Either I am a sucker for late-Romantic song or perhaps for histrionic fairytales of derring-do and blushing maidens, but I for one was enthralled by Brahms’s ‘Die schöne Magelone’ on first hearing. It was presented in such a way as to grip the audience from the outset: a narrator set the scene and linked the songs, all of this in an exciting, modern English précis, while the songs themselves were performed in German by a range of young singers and pianists, each one encapsulating the heightened emotion of each piece. I left the recital with the sort of heart-pounding best described by the likes of Berlioz.
When the opportunity came for me to learn these songs, I relished the chance, finding along the way that Brahms’s glorious, sweeping vocal lines really suited my voice. I revelled in the ardour of emotion in Tieck’s lyrics, channelling my inner Romantic adolescent. Pianist Roger Vignoles enlisted the wonderful Julia Somerville to narrate between the songs using Roger’s own reduction of Tieck’s story and the three of us, like troubadours of old, presented this epic fairytale in concerts around the country.
It is easy for us sophisticates in the twenty-first century to treat such material with a certain hauteur, or even ridicule. But what I noticed in concert, especially as Julia’s narration unfolded, giving me a chance slyly to observe the audience, is that people were very quickly spellbound by the tale. All of us, I observed, love to be told a story.
I am hugely grateful to Champs Hill for allowing me the privilege of recording these songs and the Vier Ernste Gesänge.
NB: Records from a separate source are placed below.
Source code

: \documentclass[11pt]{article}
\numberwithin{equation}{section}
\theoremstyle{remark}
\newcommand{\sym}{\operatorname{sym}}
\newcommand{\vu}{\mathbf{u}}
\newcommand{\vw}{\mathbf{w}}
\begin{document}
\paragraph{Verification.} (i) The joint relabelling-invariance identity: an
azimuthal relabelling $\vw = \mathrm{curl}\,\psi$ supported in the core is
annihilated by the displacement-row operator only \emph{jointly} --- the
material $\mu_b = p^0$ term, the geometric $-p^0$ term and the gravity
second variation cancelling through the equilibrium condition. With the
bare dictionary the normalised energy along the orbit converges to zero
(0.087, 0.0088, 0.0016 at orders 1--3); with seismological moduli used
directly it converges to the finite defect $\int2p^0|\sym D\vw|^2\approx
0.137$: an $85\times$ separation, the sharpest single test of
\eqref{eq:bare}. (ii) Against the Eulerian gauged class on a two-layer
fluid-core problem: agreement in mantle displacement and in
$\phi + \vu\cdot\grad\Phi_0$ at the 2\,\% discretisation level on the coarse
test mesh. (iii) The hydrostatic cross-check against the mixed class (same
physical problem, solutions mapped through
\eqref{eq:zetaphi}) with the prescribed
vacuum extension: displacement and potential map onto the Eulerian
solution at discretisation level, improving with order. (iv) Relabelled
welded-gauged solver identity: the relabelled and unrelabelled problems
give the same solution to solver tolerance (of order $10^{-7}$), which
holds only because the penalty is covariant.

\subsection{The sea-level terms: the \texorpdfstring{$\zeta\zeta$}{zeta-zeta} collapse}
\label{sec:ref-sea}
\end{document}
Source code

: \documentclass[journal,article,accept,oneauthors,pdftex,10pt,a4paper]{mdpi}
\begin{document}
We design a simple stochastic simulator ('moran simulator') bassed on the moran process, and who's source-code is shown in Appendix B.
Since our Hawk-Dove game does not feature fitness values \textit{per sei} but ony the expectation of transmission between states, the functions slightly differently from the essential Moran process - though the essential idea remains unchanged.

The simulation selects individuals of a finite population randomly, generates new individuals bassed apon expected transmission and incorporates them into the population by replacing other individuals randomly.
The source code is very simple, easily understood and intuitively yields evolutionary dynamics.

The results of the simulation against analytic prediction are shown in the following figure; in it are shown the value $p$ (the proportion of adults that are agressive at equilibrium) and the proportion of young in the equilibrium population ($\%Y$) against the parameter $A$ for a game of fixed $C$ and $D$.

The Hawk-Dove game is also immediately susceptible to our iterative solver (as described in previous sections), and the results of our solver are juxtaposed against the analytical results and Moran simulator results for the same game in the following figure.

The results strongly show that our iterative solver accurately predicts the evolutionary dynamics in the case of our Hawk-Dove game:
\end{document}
When the sessions were all but finished, I begged for the indulgence of those present and asked to record Roger’s English narration, pretty much on a whim. I hoped it might help persuade some audiences, perhaps unfamiliar with these songs and especially out of their context, that this really is a most terrific and enchanting work. I hoped it might connect with the wide-eyed child in us all, anyone who cannot resist “Once upon a time...”.